**What you will do**
Leaving the pictures aside, repeat the entries exactly.

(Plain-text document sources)
====
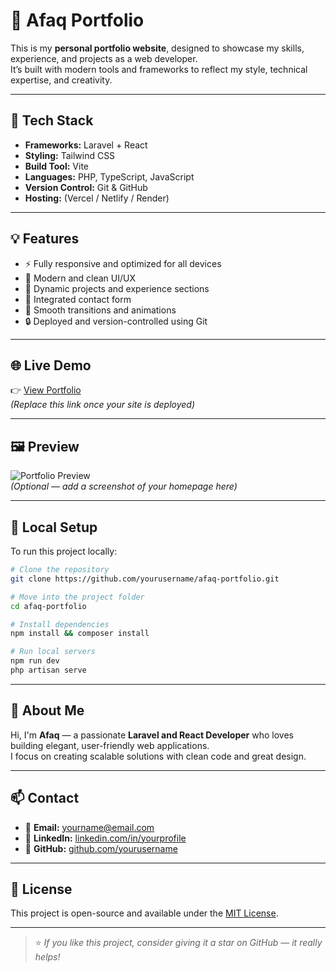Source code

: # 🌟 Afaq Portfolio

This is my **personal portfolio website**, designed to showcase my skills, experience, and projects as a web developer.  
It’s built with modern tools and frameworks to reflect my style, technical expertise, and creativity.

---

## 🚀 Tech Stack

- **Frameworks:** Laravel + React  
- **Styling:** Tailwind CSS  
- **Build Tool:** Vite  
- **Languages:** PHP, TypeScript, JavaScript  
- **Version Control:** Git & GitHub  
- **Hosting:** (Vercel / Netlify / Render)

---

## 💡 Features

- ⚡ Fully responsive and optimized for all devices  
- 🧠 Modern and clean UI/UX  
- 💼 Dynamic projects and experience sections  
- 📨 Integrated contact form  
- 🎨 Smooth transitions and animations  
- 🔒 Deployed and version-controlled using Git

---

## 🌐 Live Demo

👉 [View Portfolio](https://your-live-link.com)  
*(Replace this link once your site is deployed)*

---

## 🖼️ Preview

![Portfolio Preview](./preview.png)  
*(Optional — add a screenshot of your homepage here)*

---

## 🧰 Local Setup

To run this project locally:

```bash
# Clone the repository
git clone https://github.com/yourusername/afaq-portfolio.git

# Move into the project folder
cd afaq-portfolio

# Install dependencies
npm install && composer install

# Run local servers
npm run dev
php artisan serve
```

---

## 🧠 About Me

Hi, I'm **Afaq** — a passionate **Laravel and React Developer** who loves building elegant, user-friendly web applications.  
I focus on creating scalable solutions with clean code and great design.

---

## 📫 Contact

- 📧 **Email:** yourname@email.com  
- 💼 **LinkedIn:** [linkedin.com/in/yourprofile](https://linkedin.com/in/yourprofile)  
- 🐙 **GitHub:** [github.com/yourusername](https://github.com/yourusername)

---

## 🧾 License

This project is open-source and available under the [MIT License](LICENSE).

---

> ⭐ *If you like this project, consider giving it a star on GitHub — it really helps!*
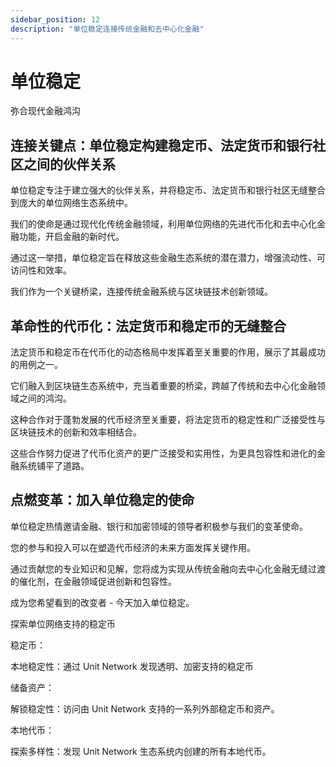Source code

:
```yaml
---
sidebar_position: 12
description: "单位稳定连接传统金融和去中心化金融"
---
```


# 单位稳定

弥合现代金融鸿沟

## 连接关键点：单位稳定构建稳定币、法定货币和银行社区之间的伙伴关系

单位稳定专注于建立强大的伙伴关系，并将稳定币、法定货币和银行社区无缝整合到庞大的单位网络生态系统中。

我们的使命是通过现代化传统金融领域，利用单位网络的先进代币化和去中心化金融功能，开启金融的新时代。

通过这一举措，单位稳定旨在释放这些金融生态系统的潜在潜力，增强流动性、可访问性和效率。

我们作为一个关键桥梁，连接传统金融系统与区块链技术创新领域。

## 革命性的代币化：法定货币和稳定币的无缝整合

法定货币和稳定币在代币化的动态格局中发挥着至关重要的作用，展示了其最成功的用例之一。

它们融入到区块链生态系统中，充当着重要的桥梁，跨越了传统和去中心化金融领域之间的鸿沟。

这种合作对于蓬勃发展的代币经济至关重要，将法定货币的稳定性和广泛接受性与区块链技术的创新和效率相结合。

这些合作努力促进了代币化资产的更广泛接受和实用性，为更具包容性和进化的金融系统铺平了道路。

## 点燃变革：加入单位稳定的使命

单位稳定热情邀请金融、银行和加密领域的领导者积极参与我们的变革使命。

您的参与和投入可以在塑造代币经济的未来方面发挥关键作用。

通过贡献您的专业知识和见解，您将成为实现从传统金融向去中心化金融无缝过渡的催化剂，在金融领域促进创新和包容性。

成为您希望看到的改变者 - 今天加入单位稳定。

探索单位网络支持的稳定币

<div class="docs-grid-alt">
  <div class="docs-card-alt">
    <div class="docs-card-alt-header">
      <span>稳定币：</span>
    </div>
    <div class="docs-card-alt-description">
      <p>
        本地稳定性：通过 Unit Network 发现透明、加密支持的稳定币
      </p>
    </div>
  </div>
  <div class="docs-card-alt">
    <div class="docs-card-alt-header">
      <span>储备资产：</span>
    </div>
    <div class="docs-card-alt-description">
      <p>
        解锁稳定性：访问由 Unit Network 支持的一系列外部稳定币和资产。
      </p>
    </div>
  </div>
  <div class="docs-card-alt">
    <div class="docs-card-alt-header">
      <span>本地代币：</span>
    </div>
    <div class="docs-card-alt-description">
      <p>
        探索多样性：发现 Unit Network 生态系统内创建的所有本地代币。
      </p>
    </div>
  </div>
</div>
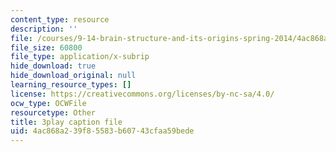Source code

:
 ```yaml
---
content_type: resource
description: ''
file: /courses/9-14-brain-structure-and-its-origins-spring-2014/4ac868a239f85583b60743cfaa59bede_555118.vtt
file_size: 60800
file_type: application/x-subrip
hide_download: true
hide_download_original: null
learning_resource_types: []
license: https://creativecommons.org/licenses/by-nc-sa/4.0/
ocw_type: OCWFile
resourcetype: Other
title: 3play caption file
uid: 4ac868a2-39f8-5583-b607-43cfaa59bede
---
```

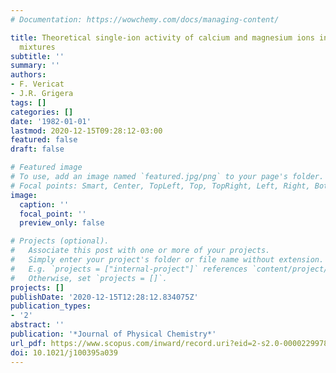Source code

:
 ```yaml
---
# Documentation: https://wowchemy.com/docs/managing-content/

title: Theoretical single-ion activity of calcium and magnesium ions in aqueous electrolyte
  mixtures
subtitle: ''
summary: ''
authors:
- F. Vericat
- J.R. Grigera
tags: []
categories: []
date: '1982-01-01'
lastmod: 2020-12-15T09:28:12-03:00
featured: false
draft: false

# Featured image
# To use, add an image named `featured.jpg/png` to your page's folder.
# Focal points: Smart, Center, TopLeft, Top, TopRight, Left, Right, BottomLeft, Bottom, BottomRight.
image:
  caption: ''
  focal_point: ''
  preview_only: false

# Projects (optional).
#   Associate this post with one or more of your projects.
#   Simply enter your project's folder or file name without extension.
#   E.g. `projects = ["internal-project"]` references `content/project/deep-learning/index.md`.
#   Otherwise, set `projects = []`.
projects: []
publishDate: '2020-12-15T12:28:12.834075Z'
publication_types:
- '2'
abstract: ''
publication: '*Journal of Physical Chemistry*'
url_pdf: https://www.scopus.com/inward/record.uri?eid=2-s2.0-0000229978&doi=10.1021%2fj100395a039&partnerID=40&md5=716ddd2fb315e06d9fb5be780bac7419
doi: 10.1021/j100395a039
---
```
====
**Problem solution**
Source code

: # 🌟 Afaq Portfolio

This is my **personal portfolio website**, designed to showcase my skills, experience, and projects as a web developer.  
It’s built with modern tools and frameworks to reflect my style, technical expertise, and creativity.

---

## 🚀 Tech Stack

- **Frameworks:** Laravel + React  
- **Styling:** Tailwind CSS  
- **Build Tool:** Vite  
- **Languages:** PHP, TypeScript, JavaScript  
- **Version Control:** Git & GitHub  
- **Hosting:** (Vercel / Netlify / Render)

---

## 💡 Features

- ⚡ Fully responsive and optimized for all devices  
- 🧠 Modern and clean UI/UX  
- 💼 Dynamic projects and experience sections  
- 📨 Integrated contact form  
- 🎨 Smooth transitions and animations  
- 🔒 Deployed and version-controlled using Git

---

## 🌐 Live Demo

👉 [View Portfolio](https://your-live-link.com)  
*(Replace this link once your site is deployed)*

---

## 🖼️ Preview

![Portfolio Preview](./preview.png)  
*(Optional — add a screenshot of your homepage here)*

---

## 🧰 Local Setup

To run this project locally:

```bash
# Clone the repository
git clone https://github.com/yourusername/afaq-portfolio.git

# Move into the project folder
cd afaq-portfolio

# Install dependencies
npm install && composer install

# Run local servers
npm run dev
php artisan serve
```

---

## 🧠 About Me

Hi, I'm **Afaq** — a passionate **Laravel and React Developer** who loves building elegant, user-friendly web applications.  
I focus on creating scalable solutions with clean code and great design.

---

## 📫 Contact

- 📧 **Email:** yourname@email.com  
- 💼 **LinkedIn:** [linkedin.com/in/yourprofile](https://linkedin.com/in/yourprofile)  
- 🐙 **GitHub:** [github.com/yourusername](https://github.com/yourusername)

---

## 🧾 License

This project is open-source and available under the [MIT License](LICENSE).

---

> ⭐ *If you like this project, consider giving it a star on GitHub — it really helps!*
Source code

:
```yaml
---
sidebar_position: 12
description: "单位稳定连接传统金融和去中心化金融"
---
```


# 单位稳定

弥合现代金融鸿沟

## 连接关键点：单位稳定构建稳定币、法定货币和银行社区之间的伙伴关系

单位稳定专注于建立强大的伙伴关系，并将稳定币、法定货币和银行社区无缝整合到庞大的单位网络生态系统中。

我们的使命是通过现代化传统金融领域，利用单位网络的先进代币化和去中心化金融功能，开启金融的新时代。

通过这一举措，单位稳定旨在释放这些金融生态系统的潜在潜力，增强流动性、可访问性和效率。

我们作为一个关键桥梁，连接传统金融系统与区块链技术创新领域。

## 革命性的代币化：法定货币和稳定币的无缝整合

法定货币和稳定币在代币化的动态格局中发挥着至关重要的作用，展示了其最成功的用例之一。

它们融入到区块链生态系统中，充当着重要的桥梁，跨越了传统和去中心化金融领域之间的鸿沟。

这种合作对于蓬勃发展的代币经济至关重要，将法定货币的稳定性和广泛接受性与区块链技术的创新和效率相结合。

这些合作努力促进了代币化资产的更广泛接受和实用性，为更具包容性和进化的金融系统铺平了道路。

## 点燃变革：加入单位稳定的使命

单位稳定热情邀请金融、银行和加密领域的领导者积极参与我们的变革使命。

您的参与和投入可以在塑造代币经济的未来方面发挥关键作用。

通过贡献您的专业知识和见解，您将成为实现从传统金融向去中心化金融无缝过渡的催化剂，在金融领域促进创新和包容性。

成为您希望看到的改变者 - 今天加入单位稳定。

探索单位网络支持的稳定币

<div class="docs-grid-alt">
  <div class="docs-card-alt">
    <div class="docs-card-alt-header">
      <span>稳定币：</span>
    </div>
    <div class="docs-card-alt-description">
      <p>
        本地稳定性：通过 Unit Network 发现透明、加密支持的稳定币
      </p>
    </div>
  </div>
  <div class="docs-card-alt">
    <div class="docs-card-alt-header">
      <span>储备资产：</span>
    </div>
    <div class="docs-card-alt-description">
      <p>
        解锁稳定性：访问由 Unit Network 支持的一系列外部稳定币和资产。
      </p>
    </div>
  </div>
  <div class="docs-card-alt">
    <div class="docs-card-alt-header">
      <span>本地代币：</span>
    </div>
    <div class="docs-card-alt-description">
      <p>
        探索多样性：发现 Unit Network 生态系统内创建的所有本地代币。
      </p>
    </div>
  </div>
</div>
Source code

:
 ```yaml
---
content_type: resource
description: ''
file: /courses/9-14-brain-structure-and-its-origins-spring-2014/4ac868a239f85583b60743cfaa59bede_555118.vtt
file_size: 60800
file_type: application/x-subrip
hide_download: true
hide_download_original: null
learning_resource_types: []
license: https://creativecommons.org/licenses/by-nc-sa/4.0/
ocw_type: OCWFile
resourcetype: Other
title: 3play caption file
uid: 4ac868a2-39f8-5583-b607-43cfaa59bede
---
```

Source code

:
 ```yaml
---
# Documentation: https://wowchemy.com/docs/managing-content/

title: Theoretical single-ion activity of calcium and magnesium ions in aqueous electrolyte
  mixtures
subtitle: ''
summary: ''
authors:
- F. Vericat
- J.R. Grigera
tags: []
categories: []
date: '1982-01-01'
lastmod: 2020-12-15T09:28:12-03:00
featured: false
draft: false

# Featured image
# To use, add an image named `featured.jpg/png` to your page's folder.
# Focal points: Smart, Center, TopLeft, Top, TopRight, Left, Right, BottomLeft, Bottom, BottomRight.
image:
  caption: ''
  focal_point: ''
  preview_only: false

# Projects (optional).
#   Associate this post with one or more of your projects.
#   Simply enter your project's folder or file name without extension.
#   E.g. `projects = ["internal-project"]` references `content/project/deep-learning/index.md`.
#   Otherwise, set `projects = []`.
projects: []
publishDate: '2020-12-15T12:28:12.834075Z'
publication_types:
- '2'
abstract: ''
publication: '*Journal of Physical Chemistry*'
url_pdf: https://www.scopus.com/inward/record.uri?eid=2-s2.0-0000229978&doi=10.1021%2fj100395a039&partnerID=40&md5=716ddd2fb315e06d9fb5be780bac7419
doi: 10.1021/j100395a039
---
```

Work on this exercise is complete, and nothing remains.